Vessel - Frances Bukovsky
The Six Feet Project is excited to announce the release of Frances Bukovsky’s debut monograph, Vessel, published by Fifth Wheel Press. Order your copy here.
I created Vessel in the months after my total hysterectomy in January of 2020. The book explores healing my identity post-hysterectomy after years of misinformed medical treatment, rejected expectations of motherhood, and the physical and mental effects of living within a chronically ill body. Through these images I grieve for over years spent bleeding for months on end, relationships made uncomfortable by blood, endless disabling pain, and the hormonal nightmare I underwent from both disease and attempted treatments. I also explore the changed landscape of my body and what it feels like to experience gender divorced from expected reproduction.
The observation hospital stay after my hysterectomy was exhausting and eventful. My body was weak after a year spent battling acute illness and 2 other surgeries. I made this image after a night spent monitored closely as my blood pressure and heart rate danced around dangerously low numbers.
The reoccurring symptom that had intensified over 7 years to a crescendo in the period of time before my hysterectomy was the knife-like pain that pierced my abdomen. In making this image with a beet, I discovered a deep emotional and symbolic connection to the root. Beets are historically symbols of fertility and aphrodisiacs, and they also have a blood-red color to them. Being of Polish decent, I found an ancestral connection as well. I wanted to honor the women in my family who have struggled with reproductive diseases before me.
Being chronically ill is both laborious and draining. At times it seems like I put a lot of energy into my well being for very little return. The diagnostic process for my reproductive diseases, first for endometriosis, then for endometrial hyperplasia, the diagnosis that led to my hysterectomy, largely became a process of research and persistence. After years of going to doctors who would give me misinformation about my own body, I felt betrayed and ignorant when I discovered endometriosis can only be successfully treated by a specialist. Finding that specialist was hours upon hours of research, calling different offices, and trying to find someone who was near enough to drive to who would also take my insurance. Then it was enduring tests, driving 3 hours for appointments, and finally multiple surgeries.

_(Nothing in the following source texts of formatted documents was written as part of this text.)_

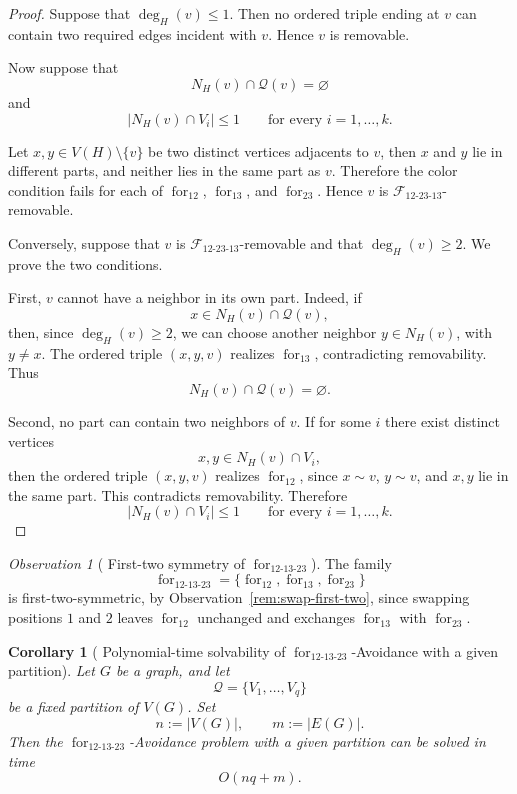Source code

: \documentclass[12pt]{article}
\theoremstyle{plain}
\newtheorem{corollary}[theorem]{Corollary}
\theoremstyle{definition}
\theoremstyle{remark}
\newtheorem{observation}[theorem]{Observation}
\theoremstyle{definition}
\newcommand{\forlabel}{\mathrm{for}}
\DeclareRobustCommand{\forparam}[1]{%
  \ensuremath{\mathop{\forlabel}\nolimits_{#1}}%
}
\begin{document}
\begin{proof}
Suppose that \(\deg_H(v)\le 1\). Then no ordered triple ending at \(v\) can contain two required edges incident
with \(v\). Hence \(v\) is removable.

Now suppose that
\[
N_H(v)\cap \mathcal Q(v)=\varnothing
\]
and
\[
|N_H(v)\cap V_i|\le 1
\qquad\text{for every } i=1,\dots,k.
\]

Let \(x,y\in V(H)\setminus\{v\}\) be two distinct vertices adjacents to \(v\), then \(x\) and \(y\)
lie in different parts, and neither lies in the same part as \(v\). Therefore the color condition fails for each of
\(\operatorname{for}_{12}\), \(\operatorname{for}_{13}\), and \(\operatorname{for}_{23}\). Hence \(v\) is
\(\mathcal F_{12\text{-}23\text{-}13}\)-removable.

Conversely, suppose that \(v\) is \(\mathcal F_{12\text{-}23\text{-}13}\)-removable and that \(\deg_H(v)\ge 2\).
We prove the two conditions.

First, \(v\) cannot have a neighbor in its own part. Indeed, if
\[
x\in N_H(v)\cap \mathcal Q(v),
\]
then, since \(\deg_H(v)\ge 2\), we can choose another neighbor \(y\in N_H(v)\), with \(y\neq x\). The ordered triple
\((x,y,v)\) realizes \(\operatorname{for}_{13}\), contradicting removability. Thus
\[
N_H(v)\cap \mathcal Q(v)=\varnothing.
\]

Second, no part can contain two neighbors of \(v\). If for some \(i\) there exist distinct vertices
\[
x,y\in N_H(v)\cap V_i,
\]
then the ordered triple \((x,y,v)\) realizes \(\operatorname{for}_{12}\), since \(x\sim v\), \(y\sim v\), and \(x,y\)
lie in the same part. This contradicts removability. Therefore
\[
|N_H(v)\cap V_i|\le 1
\qquad\text{for every } i=1,\dots,k.
\]

\end{proof}



\begin{observation}[
First-two symmetry of
\texorpdfstring{\(\forparam{12\text{-}13\text{-}23}\)}
{for12-13-23}
]
\label{obs:for12-13-23-first-two-symmetric}
The family
\[
\forparam{12\text{-}13\text{-}23}
=
\{\forparam{12},\forparam{13},\forparam{23}\}
\]
is first-two-symmetric, by Observation~\ref{rem:swap-first-two}, since swapping positions \(1\) and \(2\)
leaves \(\forparam{12}\) unchanged and exchanges
\(\forparam{13}\) with \(\forparam{23}\).
\end{observation}



\begin{corollary}[
Polynomial-time solvability of
\texorpdfstring{\(\forparam{12\text{-}13\text{-}23}\)-Avoidance with a given partition}
{for12-13-23-Avoidance with a given partition}
]
\label{cor:for12-13-23-given-partition-polynomial}
Let \(G\) be a graph, and let
\[
\mathcal Q=\{V_1,\dots,V_q\}
\]
be a fixed partition of \(V(G)\). Set
\[
n:=|V(G)|,
\qquad
m:=|E(G)|.
\]
Then the \(\forparam{12\text{-}13\text{-}23}\)-Avoidance problem with a
given partition can be solved in time
\[
O(nq+m).
\]
\end{corollary}
\end{document}
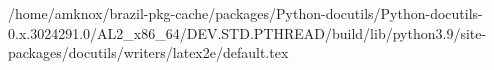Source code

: /home/amknox/brazil-pkg-cache/packages/Python-docutils/Python-docutils-0.x.3024291.0/AL2_x86_64/DEV.STD.PTHREAD/build/lib/python3.9/site-packages/docutils/writers/latex2e/default.tex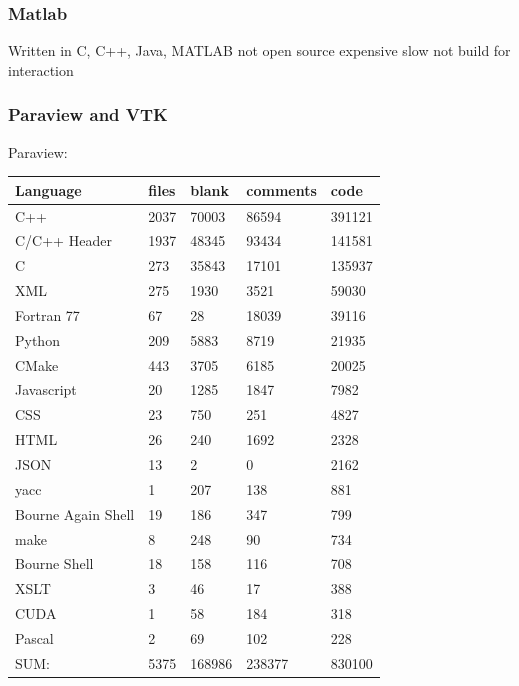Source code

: \subsubsection{Matlab}
Written in C, C++, Java, MATLAB
not open source
expensive
slow
not build for interaction


\subsubsection{Paraview and VTK}
Paraview:
\begin{center}
\begin{tabular}{ l|l|l|l|l }
	\hline
	\textbf{Language}              &\textbf{files} &\textbf{blank} &\textbf{comments} & \textbf{code} \\
	\hline
	C++                            &2037          &70003         &86594         & 391121\\
	C/C++ Header                   &1937          &48345         & 93434        & 141581\\
	C                              & 273          &35843         & 17101        & 135937\\
	XML                            & 275          & 1930         &  3521        &  59030\\
	Fortran 77                     &  67          &   28         & 18039        &  39116\\
	Python                         & 209          & 5883         &  8719        &  21935\\
	CMake                          & 443          & 3705         &  6185        &  20025\\
	Javascript                     &  20          & 1285         &  1847        &   7982\\
	CSS                            &  23          &  750         &   251        &   4827\\
	HTML                           &  26          &  240         &  1692        &   2328\\
	JSON                           &  13          &    2         &     0        &   2162\\
	yacc                           &   1          &  207         &   138        &    881\\
	Bourne Again Shell             &  19          &  186         &   347        &    799\\
	make                           &   8          &  248         &    90        &    734\\
	Bourne Shell                   &  18          &  158         &   116        &    708\\
	XSLT                           &   3          &   46         &    17        &    388\\
	CUDA                           &   1          &   58         &   184        &    318\\
	Pascal                         &   2          &   69         &   102        &    228\\
	\hline
	SUM:                           &5375         &168986         &238377         &830100\\
	\hline
\end{tabular}
\end{center}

When I make work regarding illness or the experience of being sick, I try to explore the complexity that accompanies disease. Besides reproductive diseases I live with several autoimmune conditions including Sjogren’s Syndrome with multiple system involvement. All areas of my life are informed by my health, from the extensive list of allergies and food sensitivities that restrict my diet, to the amount of rest time that I need on a daily basis. Though Vessel focuses on a particular event in my medical history, it also touches on how connected every health issue is in my life.
Vessel was shot largely in quarantine. 2020 was a year of intense change for me before the pandemic and proved to continue to challenge the way that I interact and cope with both my body and the outside world.
Frances Bukovsky is a lens based artist and photographer who was born in rural Upstate NY and currently lives in Port Salerno, FL. She earned a BFA with Honors in Photography and Imaging from Ringling College of Art and Design in 2018.Identity, family, place, and memory are intrinsically linked to the experience of chronic illness in Bukovsky’s work where she pries apart daily routine and intimate spaces to explore her relationship to physical and mental health. Bukovsky's debut monograph, Vessel, was published by Fifth Wheel Press in 2020.